* What is needed *
Everything in the listing that follows should be reproduced exactly except the pictures.

* Source data *

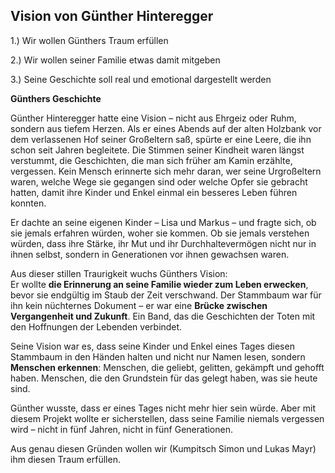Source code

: ## Vision von Günther Hinteregger

1.) Wir wollen Günthers Traum erfüllen

2.) Wir wollen seiner Familie etwas damit mitgeben

3.) Seine Geschichte soll real und emotional dargestellt werden

**Günthers Geschichte**

Günther Hinteregger hatte eine Vision – nicht aus Ehrgeiz oder Ruhm, sondern aus tiefem Herzen. Als er eines Abends auf der alten Holzbank vor dem verlassenen Hof seiner Großeltern saß, spürte er eine Leere, die ihn schon seit Jahren begleitete. Die Stimmen seiner Kindheit waren längst verstummt, die Geschichten, die man sich früher am Kamin erzählte, vergessen. Kein Mensch erinnerte sich mehr daran, wer seine Urgroßeltern waren, welche Wege sie gegangen sind oder welche Opfer sie gebracht hatten, damit ihre Kinder und Enkel einmal ein besseres Leben führen konnten.

Er dachte an seine eigenen Kinder – Lisa und Markus – und fragte sich, ob sie jemals erfahren würden, woher sie kommen. Ob sie jemals verstehen würden, dass ihre Stärke, ihr Mut und ihr Durchhaltevermögen nicht nur in ihnen selbst, sondern in Generationen vor ihnen gewachsen waren.  

Aus dieser stillen Traurigkeit wuchs Günthers Vision:  
Er wollte **die Erinnerung an seine Familie wieder zum Leben erwecken**, bevor sie endgültig im Staub der Zeit verschwand. Der Stammbaum war für ihn kein nüchternes Dokument – er war eine **Brücke zwischen Vergangenheit und Zukunft**. Ein Band, das die Geschichten der Toten mit den Hoffnungen der Lebenden verbindet.  

Seine Vision war es, dass seine Kinder und Enkel eines Tages diesen Stammbaum in den Händen halten und nicht nur Namen lesen, sondern **Menschen erkennen**: Menschen, die geliebt, gelitten, gekämpft und gehofft haben. Menschen, die den Grundstein für das gelegt haben, was sie heute sind.  

Günther wusste, dass er eines Tages nicht mehr hier sein würde. Aber mit diesem Projekt wollte er sicherstellen, dass seine Familie niemals vergessen wird – nicht in fünf Jahren, nicht in fünf Generationen.

Aus genau diesen Gründen wollen wir (Kumpitsch Simon und Lukas Mayr) ihm diesen Traum erfüllen.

* Reply to the task *
Source code

: ## Vision von Günther Hinteregger

1.) Wir wollen Günthers Traum erfüllen

2.) Wir wollen seiner Familie etwas damit mitgeben

3.) Seine Geschichte soll real und emotional dargestellt werden

**Günthers Geschichte**

Günther Hinteregger hatte eine Vision – nicht aus Ehrgeiz oder Ruhm, sondern aus tiefem Herzen. Als er eines Abends auf der alten Holzbank vor dem verlassenen Hof seiner Großeltern saß, spürte er eine Leere, die ihn schon seit Jahren begleitete. Die Stimmen seiner Kindheit waren längst verstummt, die Geschichten, die man sich früher am Kamin erzählte, vergessen. Kein Mensch erinnerte sich mehr daran, wer seine Urgroßeltern waren, welche Wege sie gegangen sind oder welche Opfer sie gebracht hatten, damit ihre Kinder und Enkel einmal ein besseres Leben führen konnten.

Er dachte an seine eigenen Kinder – Lisa und Markus – und fragte sich, ob sie jemals erfahren würden, woher sie kommen. Ob sie jemals verstehen würden, dass ihre Stärke, ihr Mut und ihr Durchhaltevermögen nicht nur in ihnen selbst, sondern in Generationen vor ihnen gewachsen waren.  

Aus dieser stillen Traurigkeit wuchs Günthers Vision:  
Er wollte **die Erinnerung an seine Familie wieder zum Leben erwecken**, bevor sie endgültig im Staub der Zeit verschwand. Der Stammbaum war für ihn kein nüchternes Dokument – er war eine **Brücke zwischen Vergangenheit und Zukunft**. Ein Band, das die Geschichten der Toten mit den Hoffnungen der Lebenden verbindet.  

Seine Vision war es, dass seine Kinder und Enkel eines Tages diesen Stammbaum in den Händen halten und nicht nur Namen lesen, sondern **Menschen erkennen**: Menschen, die geliebt, gelitten, gekämpft und gehofft haben. Menschen, die den Grundstein für das gelegt haben, was sie heute sind.  

Günther wusste, dass er eines Tages nicht mehr hier sein würde. Aber mit diesem Projekt wollte er sicherstellen, dass seine Familie niemals vergessen wird – nicht in fünf Jahren, nicht in fünf Generationen.

Aus genau diesen Gründen wollen wir (Kumpitsch Simon und Lukas Mayr) ihm diesen Traum erfüllen.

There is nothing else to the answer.